START EXTRACTED RECORDS

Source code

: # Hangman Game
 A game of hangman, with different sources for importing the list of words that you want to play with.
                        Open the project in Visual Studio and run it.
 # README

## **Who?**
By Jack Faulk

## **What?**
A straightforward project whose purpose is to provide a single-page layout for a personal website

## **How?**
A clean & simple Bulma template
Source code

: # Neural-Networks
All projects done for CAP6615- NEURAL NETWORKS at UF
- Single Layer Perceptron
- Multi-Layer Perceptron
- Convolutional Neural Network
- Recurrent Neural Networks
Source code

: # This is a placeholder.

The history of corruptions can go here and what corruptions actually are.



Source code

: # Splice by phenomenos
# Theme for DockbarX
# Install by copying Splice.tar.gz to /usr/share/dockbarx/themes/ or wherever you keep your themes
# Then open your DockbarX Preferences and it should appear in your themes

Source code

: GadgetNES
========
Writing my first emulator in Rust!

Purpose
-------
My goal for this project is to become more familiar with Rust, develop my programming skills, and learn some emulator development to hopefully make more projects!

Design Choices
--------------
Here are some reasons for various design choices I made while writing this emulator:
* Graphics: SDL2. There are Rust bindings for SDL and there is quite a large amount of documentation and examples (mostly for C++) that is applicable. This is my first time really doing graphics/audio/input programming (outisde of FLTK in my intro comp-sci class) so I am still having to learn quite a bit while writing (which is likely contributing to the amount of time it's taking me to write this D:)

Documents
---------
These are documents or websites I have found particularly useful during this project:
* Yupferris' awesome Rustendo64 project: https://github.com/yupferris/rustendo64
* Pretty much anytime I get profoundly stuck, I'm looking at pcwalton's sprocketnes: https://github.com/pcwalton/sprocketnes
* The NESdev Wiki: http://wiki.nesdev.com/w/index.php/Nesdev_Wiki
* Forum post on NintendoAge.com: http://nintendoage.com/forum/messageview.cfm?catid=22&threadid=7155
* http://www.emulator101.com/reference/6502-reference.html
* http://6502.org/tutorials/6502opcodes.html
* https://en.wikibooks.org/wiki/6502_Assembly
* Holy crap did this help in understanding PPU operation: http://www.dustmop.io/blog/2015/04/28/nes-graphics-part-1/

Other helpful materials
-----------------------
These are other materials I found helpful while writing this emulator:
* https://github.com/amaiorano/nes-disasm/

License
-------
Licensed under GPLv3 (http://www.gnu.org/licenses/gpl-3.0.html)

END EXTRACTED RECORDS
START EXTRACTED RECORDS

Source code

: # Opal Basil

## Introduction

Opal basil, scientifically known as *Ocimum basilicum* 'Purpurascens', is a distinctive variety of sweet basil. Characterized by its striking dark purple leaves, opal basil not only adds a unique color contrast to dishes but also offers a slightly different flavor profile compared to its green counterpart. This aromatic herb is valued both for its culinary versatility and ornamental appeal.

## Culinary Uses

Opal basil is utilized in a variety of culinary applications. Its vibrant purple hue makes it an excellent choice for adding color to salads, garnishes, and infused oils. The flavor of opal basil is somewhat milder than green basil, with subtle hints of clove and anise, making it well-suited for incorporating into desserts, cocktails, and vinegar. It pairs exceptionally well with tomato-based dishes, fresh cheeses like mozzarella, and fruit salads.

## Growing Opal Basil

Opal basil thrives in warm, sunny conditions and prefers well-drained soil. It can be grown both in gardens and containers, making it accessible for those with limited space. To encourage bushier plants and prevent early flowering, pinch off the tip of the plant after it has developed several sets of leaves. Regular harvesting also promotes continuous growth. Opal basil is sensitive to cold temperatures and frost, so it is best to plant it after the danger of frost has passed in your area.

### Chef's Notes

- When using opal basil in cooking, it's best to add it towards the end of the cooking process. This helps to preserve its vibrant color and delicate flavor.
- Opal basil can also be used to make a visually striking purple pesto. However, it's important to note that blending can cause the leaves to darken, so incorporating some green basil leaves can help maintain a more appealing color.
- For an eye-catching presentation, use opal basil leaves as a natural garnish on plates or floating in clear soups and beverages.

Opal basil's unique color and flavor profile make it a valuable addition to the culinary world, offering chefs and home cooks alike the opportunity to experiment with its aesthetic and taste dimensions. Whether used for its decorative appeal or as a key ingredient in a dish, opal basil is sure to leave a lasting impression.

END EXTRACTED RECORDS

**TASK DIRECTIONS:**
Using the entries, return every line where the word "with" can be found.

**SOLUTION TO THE EXERCISE:**
 A game of hangman, with different sources for importing the list of words that you want to play with.
My goal for this project is to become more familiar with Rust, develop my programming skills, and learn some emulator development to hopefully make more projects!
Opal basil is utilized in a variety of culinary applications. Its vibrant purple hue makes it an excellent choice for adding color to salads, garnishes, and infused oils. The flavor of opal basil is somewhat milder than green basil, with subtle hints of clove and anise, making it well-suited for incorporating into desserts, cocktails, and vinegar. It pairs exceptionally well with tomato-based dishes, fresh cheeses like mozzarella, and fruit salads.
Opal basil thrives in warm, sunny conditions and prefers well-drained soil. It can be grown both in gardens and containers, making it accessible for those with limited space. To encourage bushier plants and prevent early flowering, pinch off the tip of the plant after it has developed several sets of leaves. Regular harvesting also promotes continuous growth. Opal basil is sensitive to cold temperatures and frost, so it is best to plant it after the danger of frost has passed in your area.
Opal basil's unique color and flavor profile make it a valuable addition to the culinary world, offering chefs and home cooks alike the opportunity to experiment with its aesthetic and taste dimensions. Whether used for its decorative appeal or as a key ingredient in a dish, opal basil is sure to leave a lasting impression.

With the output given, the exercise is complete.